[Start of Attachment]

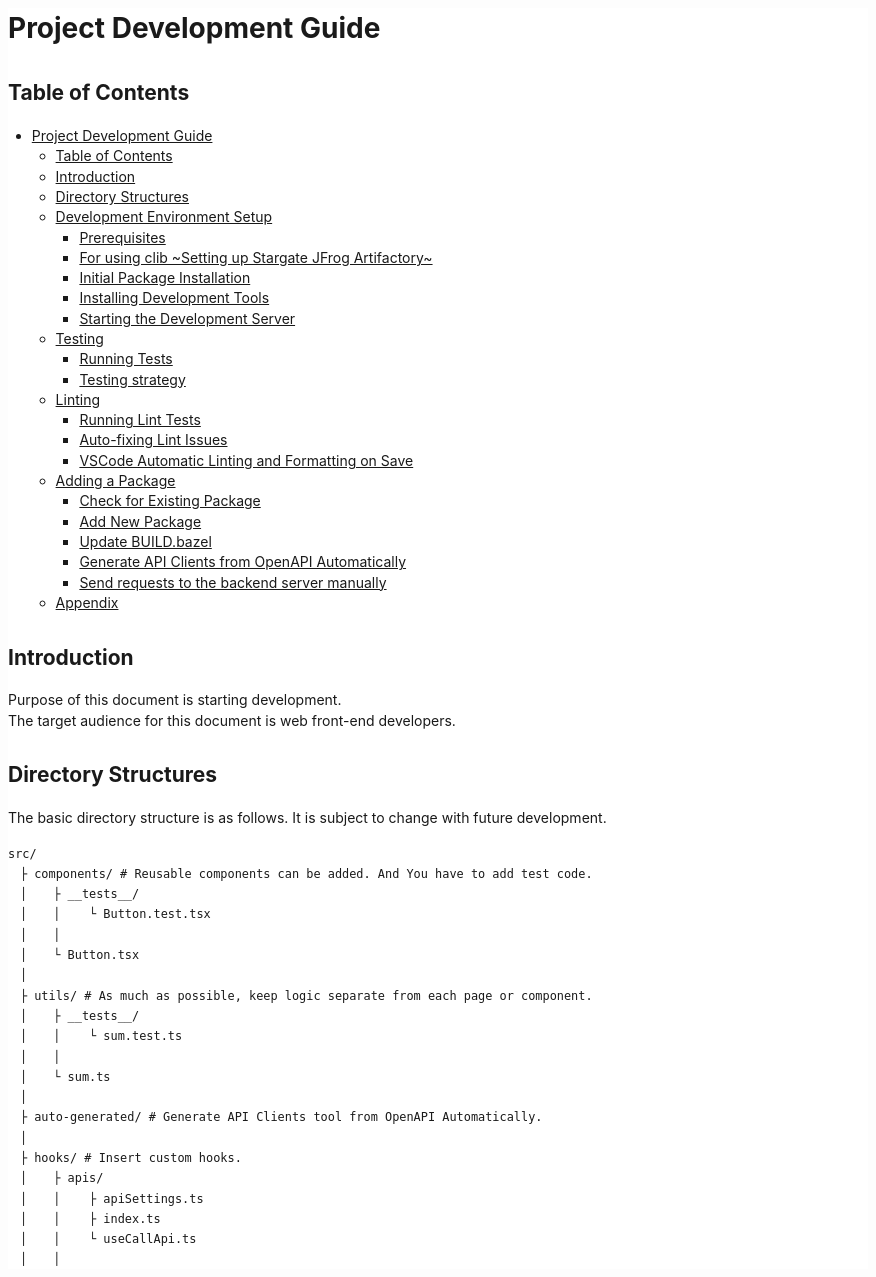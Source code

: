 # Project Development Guide

## Table of Contents
- [Project Development Guide](#project-development-guide)
  - [Table of Contents](#table-of-contents)
  - [Introduction](#introduction)
  - [Directory Structures](#directory-structures)
  - [Development Environment Setup](#development-environment-setup)
    - [Prerequisites](#prerequisites)
    - [For using clib ~Setting up Stargate JFrog Artifactory~](#for-using-clib-setting-up-stargate-jfrog-artifactory)
    - [Initial Package Installation](#initial-package-installation)
    - [Installing Development Tools](#installing-development-tools)
    - [Starting the Development Server](#starting-the-development-server)
  - [Testing](#testing)
    - [Running Tests](#running-tests)
    - [Testing strategy](#testing-strategy)
  - [Linting](#linting)
    - [Running Lint Tests](#running-lint-tests)
    - [Auto-fixing Lint Issues](#auto-fixing-lint-issues)
    - [VSCode Automatic Linting and Formatting on Save](#vscode-automatic-linting-and-formatting-on-save)
  - [Adding a Package](#adding-a-package)
    - [Check for Existing Package](#check-for-existing-package)
    - [Add New Package](#add-new-package)
    - [Update BUILD.bazel](#update-buildbazel)
    - [Generate API Clients from OpenAPI Automatically](#generate-api-clients-from-openapi-automatically)
    - [Send requests to the backend server manually](#send-requests-to-the-backend-server-manually)
  - [Appendix](#appendix)

## Introduction

Purpose of this document is starting development.  
The target audience for this document is web front-end developers.

## Directory Structures

The basic directory structure is as follows. It is subject to change with future development.

```
src/
　├ components/ # Reusable components can be added. And You have to add test code.
　│　  ├ __tests__/
　│　  │    └ Button.test.tsx
　│　  │    
　│　  └ Button.tsx
　│　
　├ utils/ # As much as possible, keep logic separate from each page or component.
　│　  ├ __tests__/
　│　  │    └ sum.test.ts
　│　  │   
　│　  └ sum.ts
　│　
　├ auto-generated/ # Generate API Clients tool from OpenAPI Automatically.
　│
　├ hooks/ # Insert custom hooks.
　│　  ├ apis/
　│　  │    ├ apiSettings.ts
　│　  │    ├ index.ts
　│　  │    └ useCallApi.ts
　│　  │    
```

[End of Attachment]

> Your instructions:
Restate every record above word for word, without images.

> Result of the exercise:
Source code

: # Project Development Guide

## Table of Contents
- [Project Development Guide](#project-development-guide)
  - [Table of Contents](#table-of-contents)
  - [Introduction](#introduction)
  - [Directory Structures](#directory-structures)
  - [Development Environment Setup](#development-environment-setup)
    - [Prerequisites](#prerequisites)
    - [For using clib ~Setting up Stargate JFrog Artifactory~](#for-using-clib-setting-up-stargate-jfrog-artifactory)
    - [Initial Package Installation](#initial-package-installation)
    - [Installing Development Tools](#installing-development-tools)
    - [Starting the Development Server](#starting-the-development-server)
  - [Testing](#testing)
    - [Running Tests](#running-tests)
    - [Testing strategy](#testing-strategy)
  - [Linting](#linting)
    - [Running Lint Tests](#running-lint-tests)
    - [Auto-fixing Lint Issues](#auto-fixing-lint-issues)
    - [VSCode Automatic Linting and Formatting on Save](#vscode-automatic-linting-and-formatting-on-save)
  - [Adding a Package](#adding-a-package)
    - [Check for Existing Package](#check-for-existing-package)
    - [Add New Package](#add-new-package)
    - [Update BUILD.bazel](#update-buildbazel)
    - [Generate API Clients from OpenAPI Automatically](#generate-api-clients-from-openapi-automatically)
    - [Send requests to the backend server manually](#send-requests-to-the-backend-server-manually)
  - [Appendix](#appendix)

## Introduction

Purpose of this document is starting development.  
The target audience for this document is web front-end developers.

## Directory Structures

The basic directory structure is as follows. It is subject to change with future development.

```
src/
　├ components/ # Reusable components can be added. And You have to add test code.
　│　  ├ __tests__/
　│　  │    └ Button.test.tsx
　│　  │    
　│　  └ Button.tsx
　│　
　├ utils/ # As much as possible, keep logic separate from each page or component.
　│　  ├ __tests__/
　│　  │    └ sum.test.ts
　│　  │   
　│　  └ sum.ts
　│　
　├ auto-generated/ # Generate API Clients tool from OpenAPI Automatically.
　│
　├ hooks/ # Insert custom hooks.
　│　  ├ apis/
　│　  │    ├ apiSettings.ts
　│　  │    ├ index.ts
　│　  │    └ useCallApi.ts
　│　  │    
```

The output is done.